• YOUR GOAL:
Set down, please, exactly the lines below that run from the line with "do Pull Request" to the line with "Explique como testar", both lines included.

Entries taken from a collection
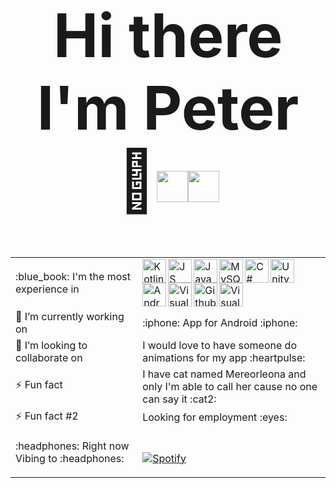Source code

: <h1 align="center" style="font-size:10vw">
   Hi there I'm Peter 👋<img width="50px" src="https://upload.wikimedia.org/wikipedia/en/thumb/1/12/Flag_of_Poland.svg/1200px-Flag_of_Poland.svg.png" /><img width="50px" src="https://upload.wikimedia.org/wikipedia/commons/thumb/f/f2/Flag_of_Great_Britain_%281707%E2%80%931800%29.svg/2560px-Flag_of_Great_Britain_%281707%E2%80%931800%29.svg.png" />
</h1>
  
<table> 
   <tr>
   <td>
      :blue_book: I'm the most experience in
   </td>
   <td>
      <img align="left" alt="Kotlin" width="38px" src="https://upload.wikimedia.org/wikipedia/commons/7/74/Kotlin_Icon.png" />
      <img align="left" alt="JS" width="38px" src="https://upload.wikimedia.org/wikipedia/commons/thumb/9/99/Unofficial_JavaScript_logo_2.svg/480px-   Unofficial_JavaScript_logo_2.svg.png" />
      <img align="left" alt="Java" width="38px" src="https://logoeps.com/wp-content/uploads/2011/06/java-logo-vector.png" />
      <img align="left" alt="MySQL" width="38px" src="https://brandslogos.com/wp-content/uploads/images/large/mysql-logo-1.png" />
      <img align="left" alt="C#" width="38px" src="https://seeklogo.com/images/C/c-sharp-c-logo-02F17714BA-seeklogo.com.png" />
      <img align="left" alt="Unity" width="38px" src="https://brandslogos.com/wp-content/uploads/images/large/unity-logo.png" />
      <img align="left" alt="AndroidStudio" width="38px" src="https://upload.wikimedia.org/wikipedia/commons/thumb/e/e3/Android_Studio_Icon_%282014-2019%29.svg/1200px-Android_Studio_Icon_%282014-2019%29.svg.png" />
      <img align="left" alt="VisualStudioCode" width="38px" src="https://upload.wikimedia.org/wikipedia/commons/thumb/9/9a/Visual_Studio_Code_1.35_icon.svg/1024px-Visual_Studio_Code_1.35_icon.svg.png" />
      <img align="left" alt="Github" width="38px" src="https://upload.wikimedia.org/wikipedia/commons/thumb/9/91/Octicons-mark-github.svg/2048px-Octicons-mark-github.svg.png" />
      <img align="left" alt="VisualStudio" width="38px" src="https://upload.wikimedia.org/wikipedia/commons/thumb/5/59/Visual_Studio_Icon_2019.svg/1200px-Visual_Studio_Icon_2019.svg.png" />
   </td>
   <tr>
   <td>
            🔭 I’m currently working on 
   </td>
   <td>
           :iphone: App for Android :iphone:
   </td>
   <tr>
   <td>
            👯 I’m looking to collaborate on
   </td>
   <td>
           I would love to have someone do animations for my app :heartpulse: 
   </td>
   <tr>
   <td>
           ⚡ Fun fact 
   </td>
   <td>
            I have cat named Mereorleona and only I'm able to call her cause no one can say it :cat2:
   </td>
         <tr>
   <td>
          ⚡ Fun fact #2
   </td>
   <td>
          Looking for employment :eyes:  
   </td>
   <tr>
   <td>
     :headphones: Right now Vibing to :headphones:
   </td>
   <td>
    
   &nbsp; <br>   [![Spotify](https://novatorem-alpha-green.vercel.app/api/spotify)](https://open.spotify.com/user/11125642620)
    
   </td>
   </table>



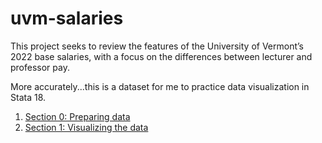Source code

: # uvm-salaries

This project seeks to review the features of the University of Vermont’s 2022 base salaries, with a focus on the differences between lecturer and professor pay.

More accurately...this is a dataset for me to practice data visualization in Stata 18.

1. [Section 0: Preparing data](/section%200.md)
2. [Section 1: Visualizing the data](/section%201.md)
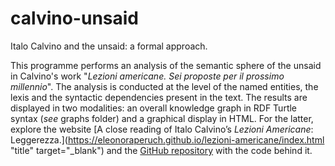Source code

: # calvino-unsaid
Italo Calvino and the unsaid: a formal approach.

This programme performs an analysis of the semantic sphere of the unsaid in Calvino's work "*Lezioni americane. Sei proposte per il prossimo millennio*". The analysis is conducted at the level of the named entities, the lexis and the syntactic dependencies present in the text. The results are displayed in two modalities: an overall knowledge graph in RDF Turtle syntax (*see* graphs folder) and a graphical display in HTML. For the latter, explore the website [A close reading of Italo Calvino’s *Lezioni Americane*: Leggerezza.](https://eleonoraperuch.github.io/lezioni-americane/index.html "title" target="_blank") and the [GitHub repository](https://github.com/EleonoraPeruch/lezioni-americane) with the code behind it.
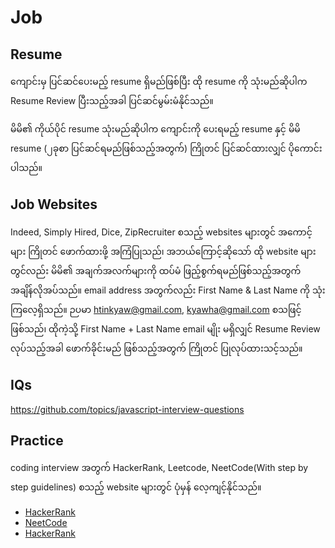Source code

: # Job

## Resume

ကျောင်းမှ​ ပြင်ဆင်ပေးမည့် resume ရှိမည်ဖြစ်ပြီး ထို resume ကို သုံးမည်ဆိုပါက Resume Review ပြီးသည့်အခါ ပြင်ဆင်မွမ်းမံနိုင်သည်။

မိမိ၏ ကိုယ်ပိုင် resume သုံးမည်ဆိုပါက ကျောင်းကို ပေးရမည့် resume နှင့် မိမိ resume (၂ခုစာ ပြင်ဆင်ရမည်ဖြစ်သည့်အတွက်) ကြိုတင် ပြင်ဆင်ထားလျှင် ပိုကောင်းပါသည်။

## Job Websites

Indeed, Simply Hired, Dice, ZipRecruiter စသည့် websites များတွင် အကောင့်များ ကြိုတင် ဖောက်ထားဖို့ အကြံပြုသည်၊ အဘယ်ကြောင့်ဆိုသော် ထို website များတွင်လည်း မိမိ၏ အချက်အလက်များကို ထပ်မံ ဖြည့်စွက်ရမည်ဖြစ်သည့်အတွက် အချိန်လိုအပ်သည်။ email address အတွက်လည်း First Name & Last Name ကို သုံးကြလေ့ရှိသည်။ ဉပမာ htinkyaw@gmail.com, kyawha@gmail.com စသဖြင့် ဖြစ်သည်၊ ထိုကဲ့သို့ First Name + Last Name email မျိုး မရှိလျှင် Resume Review လုပ်သည့်အခါ ဖောက်ခိုင်းမည် ဖြစ်သည့်အတွက် ကြိုတင် ပြုလုပ်ထားသင့်သည်။

## IQs

https://github.com/topics/javascript-interview-questions

## Practice

coding interview အတွက် HackerRank, Leetcode, NeetCode(With step by step guidelines) စသည့် website များတွင် ပုံမှန် လေ့ကျင့်နိုင်သည်။

- [HackerRank](https://www.hackerrank.com/)
- [NeetCode](https://neetcode.io/)
- [HackerRank](https://leetcode.com/)
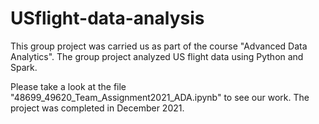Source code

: # USflight-data-analysis

This group project was carried us as part of the course "Advanced Data Analytics". The group project analyzed US flight data using Python and Spark. 

Please take a look at the file "48699_49620_Team_Assignment2021_ADA.ipynb" to see our work. The project was completed in December 2021. 
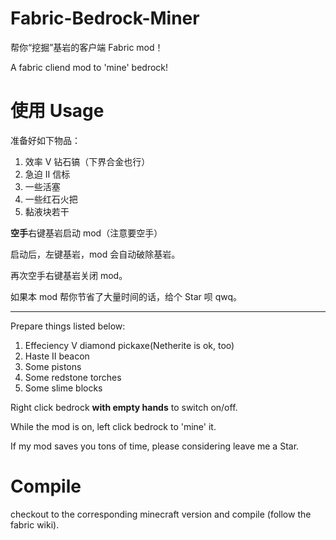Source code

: # Fabric-Bedrock-Miner
帮你“挖掘”基岩的客户端 Fabric mod！

A fabric cliend mod to 'mine' bedrock!

# 使用 Usage
准备好如下物品：
1. 效率 Ⅴ 钻石镐（下界合金也行） 
2. 急迫 Ⅱ 信标
3. 一些活塞
4. 一些红石火把
5. 黏液块若干

**空手**右键基岩启动 mod（注意要空手）

启动后，左键基岩，mod 会自动破除基岩。

再次空手右键基岩关闭 mod。

如果本 mod 帮你节省了大量时间的话，给个 Star 呗 qwq。

------

Prepare things listed below:
1. Effeciency Ⅴ diamond pickaxe(Netherite is ok, too)
2. Haste Ⅱ beacon
3. Some pistons
4. Some redstone torches
5. Some slime blocks

Right click bedrock **with empty hands** to switch on/off.

While the mod is on, left click bedrock to 'mine' it.

If my mod saves you tons of time, please considering leave me a Star.

# Compile
checkout to the corresponding minecraft version and compile (follow the fabric wiki).
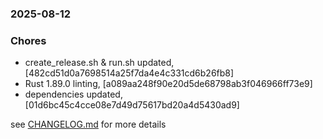 ### 2025-08-12

### Chores
+ create_release.sh & run.sh updated, [482cd51d0a7698514a25f7da4e4c331cd6b26fb8]
+ Rust 1.89.0 linting, [a089aa248f90e20d5de68798ab3f046966ff73e9]
+ dependencies updated, [01d6bc45c4cce08e7d49d75617bd20a4d5430ad9]

see <a href='https://github.com/mrjackwills/mealpedant_backup_server/blob/main/CHANGELOG.md'>CHANGELOG.md</a> for more details
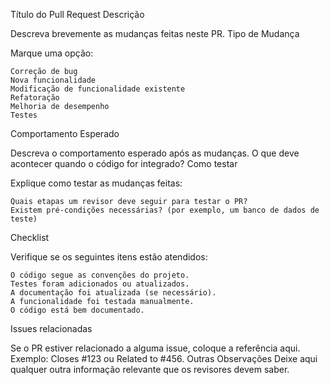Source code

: Título do Pull Request
Descrição

Descreva brevemente as mudanças feitas neste PR.
Tipo de Mudança

Marque uma opção:

    Correção de bug
    Nova funcionalidade
    Modificação de funcionalidade existente
    Refatoração
    Melhoria de desempenho
    Testes

Comportamento Esperado

Descreva o comportamento esperado após as mudanças. O que deve acontecer quando o código for integrado?
Como testar

Explique como testar as mudanças feitas:

    Quais etapas um revisor deve seguir para testar o PR?
    Existem pré-condições necessárias? (por exemplo, um banco de dados de teste)

Checklist


Verifique se os seguintes itens estão atendidos:

    O código segue as convenções do projeto.
    Testes foram adicionados ou atualizados.
    A documentação foi atualizada (se necessário).
    A funcionalidade foi testada manualmente.
    O código está bem documentado.

Issues relacionadas

Se o PR estiver relacionado a alguma issue, coloque a referência aqui. Exemplo: Closes #123 ou Related to #456.
Outras Observações
Deixe aqui qualquer outra informação relevante que os revisores devem saber.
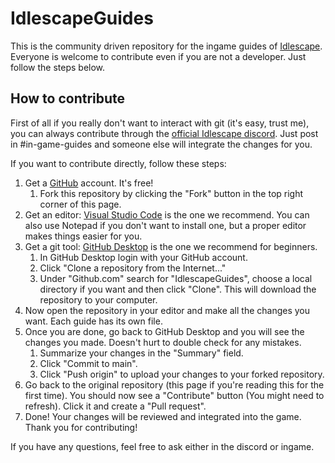 # IdlescapeGuides
This is the community driven repository for the ingame guides of [Idlescape](https://idlescape.com/). Everyone is welcome to contribute even if you are not a developer. Just follow the steps below.

## How to contribute
First of all if you really don't want to interact with git (it's easy, trust me), you can always contribute through the [official Idlescape discord](https://idlescape.com/discord). Just post in #in-game-guides and someone else will integrate the changes for you.

If you want to contribute directly, follow these steps:
1. Get a [GitHub](https://github.com/) account. It's free!
    1. Fork this repository by clicking the "Fork" button in the top right corner of this page.
2. Get an editor: [Visual Studio Code](https://code.visualstudio.com/) is the one we recommend. You can also use Notepad if you don't want to install one, but a proper editor makes things easier for you.
3. Get a git tool: [GitHub Desktop](https://desktop.github.com/) is the one we recommend for beginners.
    1. In GitHub Desktop login with your GitHub account.
    2. Click "Clone a repository from the Internet..."
    3. Under "Github.com" search for "IdlescapeGuides", choose a local directory if you want and then click "Clone". This will download the repository to your computer.
4. Now open the repository in your editor and make all the changes you want. Each guide has its own file.
5. Once you are done, go back to GitHub Desktop and you will see the changes you made. Doesn't hurt to double check for any mistakes.
    1. Summarize your changes in the "Summary" field.
    2. Click "Commit to main".
    3. Click "Push origin" to upload your changes to your forked repository.
6. Go back to the original repository (this page if you're reading this for the first time). You should now see a "Contribute" button (You might need to refresh). Click it and create a "Pull request".
7. Done! Your changes will be reviewed and integrated into the game. Thank you for contributing!

If you have any questions, feel free to ask either in the discord or ingame.
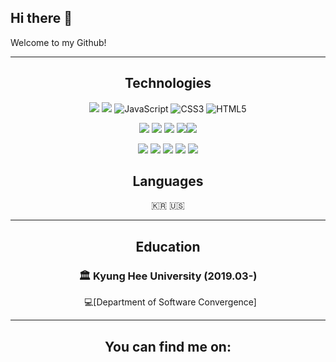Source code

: ## Hi there 👋
Welcome to my Github! 

---
<div align="center">

 ## Technologies
 
<img src="https://img.shields.io/badge/Python-3776AB?style=for-the-badge&logo=Python&logoColor=white"> <img src="https://img.shields.io/badge/c++-00599C?style=for-the-badge&logo=c%2B%2B&logoColor=white"> 
![JavaScript](https://img.shields.io/badge/JavaScript-F7DF1E?style=for-the-badge&logo=javascript&logoColor=323330)
![CSS3](https://img.shields.io/badge/CSS3-1572B6?style=for-the-badge&logo=css3&logoColor=ffffff)
![HTML5](https://img.shields.io/badge/HTML5-E34F26?style=for-the-badge&logo=html5&logoColor=ffffff)

<img src="https://img.shields.io/badge/numpy-013243?style=for-the-badge&logo=numpy&logoColor=white"> <img src="https://img.shields.io/badge/pandas-150458?style=for-the-badge&logo=pandas&logoColor=white"> <img src="https://img.shields.io/badge/scikitlearn-F7931E?style=for-the-badge&logo=scikit-learn&logoColor=white"> <img src="https://img.shields.io/badge/tensorflow-FF6F00?style=for-the-badge&logo=tensorflow&logoColor=white"><img src="https://img.shields.io/badge/PyTorch-EE4C2C?style=for-the-badge&logo=pytorch&logoColor=white" /> 

<img src="https://img.shields.io/badge/figma-F24E1E?style=for-the-badge&logo=figma&logoColor=white"> <img src="https://img.shields.io/badge/github-181717?style=for-the-badge&logo=github&logoColor=white"> <img src="https://img.shields.io/badge/git-F05032?style=for-the-badge&logo=git&logoColor=white"> <img src="https://img.shields.io/badge/notion-000000?style=for-the-badge&logo=notion&logoColor=white"> <img src="https://img.shields.io/badge/discord-5865F2?style=for-the-badge&logo=discord&logoColor=white">

## Languages
🇰🇷 🇺🇸 

___
## Education

### 🏛 Kyung Hee University (2019.03-)

    💻[Department of Software Convergence]


___
## You can find me on:




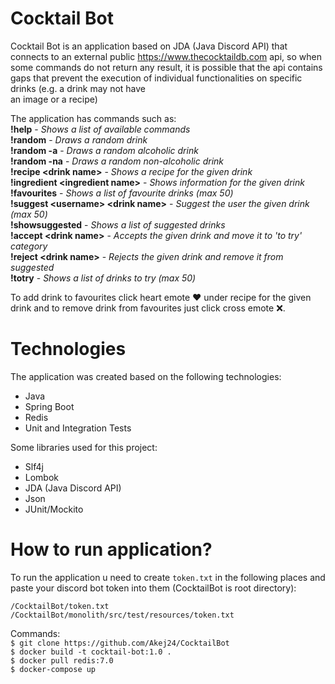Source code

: # Cocktail Bot

Cocktail Bot is an application based on JDA (Java Discord API) that connects to an external public https://www.thecocktaildb.com api, 
so when some commands do not return any result, it is possible that the api contains gaps that prevent the execution of individual functionalities 
on specific drinks (e.g. a drink may not have <br/> an image or a recipe)

The application has commands such as:<br/>
**!help** - _Shows a list of available commands_<br/>
**!random** - _Draws a random drink_<br/>
**!random -a** - _Draws a random alcoholic drink_<br/>
**!random -na** - _Draws a random non-alcoholic drink_<br/>
**!recipe \<drink name>** - _Shows a recipe for the given drink_<br/>
**!ingredient \<ingredient name>** - _Shows information for the given drink_<br/>
**!favourites** - _Shows a list of favourite drinks (max 50)_<br/>
**!suggest \<username> \<drink name>** - _Suggest the user the given drink (max 50)_<br/>
**!showsuggested** - _Shows a list of suggested drinks_<br/>
**!accept \<drink name>** - _Accepts the given drink and move it to 'to try' category_<br/>
**!reject \<drink name>** - _Rejects the given drink and remove it from suggested_<br/>
**!totry** - _Shows a list of drinks to try (max 50)_<br/>

To add drink to favourites click heart emote ❤ under recipe for the given drink and to remove drink from favourites just click cross emote ❌.

# Technologies

The application was created based on the following technologies:
- Java
- Spring Boot
- Redis
- Unit and Integration Tests

Some libraries used for this project:
- Slf4j
- Lombok
- JDA (Java Discord API)
- Json
- JUnit/Mockito

# How to run application?

To run the application u need to create `token.txt` in the following places and paste your discord bot token into them (CocktailBot is root directory):

`/CocktailBot/token.txt`<br/>
`/CocktailBot/monolith/src/test/resources/token.txt`

Commands:<br/>
`$ git clone https://github.com/Akej24/CocktailBot` <br/>
`$ docker build -t cocktail-bot:1.0 .` <br/>
`$ docker pull redis:7.0` <br/>
`$ docker-compose up` <br/>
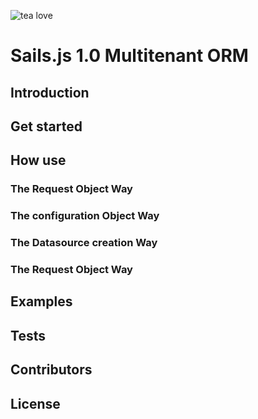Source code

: ![tea love](https://raw.githubusercontent.com/acalvoa/sails-hook-multitenant/master/assets/logo.png)
# Sails.js 1.0 Multitenant ORM

## Introduction
## Get started
## How use
### The Request Object Way
### The configuration Object Way
### The Datasource creation Way
### The Request Object Way
## Examples
## Tests
## Contributors
## License
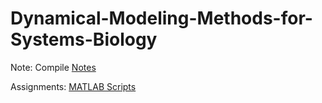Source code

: # Dynamical-Modeling-Methods-for-Systems-Biology

Note: Compile [Notes]([https://github.com/LakeYang0818/Dynamical-Modeling-Methods-for-Systems-Biology/blob/main/Note%20-%20Dynamic%20Modelling%20Methods.Rm](https://github.com/LakeYang0818/Dynamical-Modeling-Methods-for-Systems-Biology/tree/main/Notes)d)

Assignments: [MATLAB Scripts](https://github.com/LakeYang0818/Dynamical-Modeling-Methods-for-Systems-Biology/tree/main/MATLAB%20Scripts)
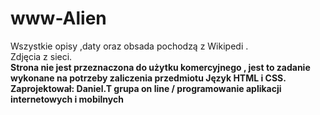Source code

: # www-Alien
Wszystkie opisy ,daty oraz obsada pochodzą z Wikipedi .<br/> Zdjęcia z sieci.<br/></center> <b>Strona nie jest przeznaczona do użytku komercyjnego , jest to zadanie wykonane na potrzeby zaliczenia przedmiotu Język HTML i CSS.<b/> <br/>Zaprojektował: Daniel.T grupa on line / programowanie aplikacji internetowych i mobilnych
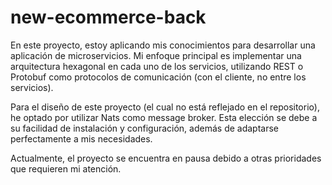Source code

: # new-ecommerce-back
En este proyecto, estoy aplicando mis conocimientos para desarrollar una aplicación de microservicios. Mi enfoque principal es implementar una arquitectura hexagonal en cada uno de los servicios, utilizando REST o Protobuf como protocolos de comunicación (con el cliente, no entre los servicios).

Para el diseño de este proyecto (el cual no está reflejado en el repositorio), he optado por utilizar Nats como message broker. Esta elección se debe a su facilidad de instalación y configuración, además de adaptarse perfectamente a mis necesidades.

Actualmente, el proyecto se encuentra en pausa debido a otras prioridades que requieren mi atención.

• RESPONSE:
: Título do Pull Request
Descrição

Descreva brevemente as mudanças feitas neste PR.
Tipo de Mudança

Marque uma opção:

    Correção de bug
    Nova funcionalidade
    Modificação de funcionalidade existente
    Refatoração
    Melhoria de desempenho
    Testes

Comportamento Esperado

Descreva o comportamento esperado após as mudanças. O que deve acontecer quando o código for integrado?
Como testar

Explique como testar as mudanças feitas:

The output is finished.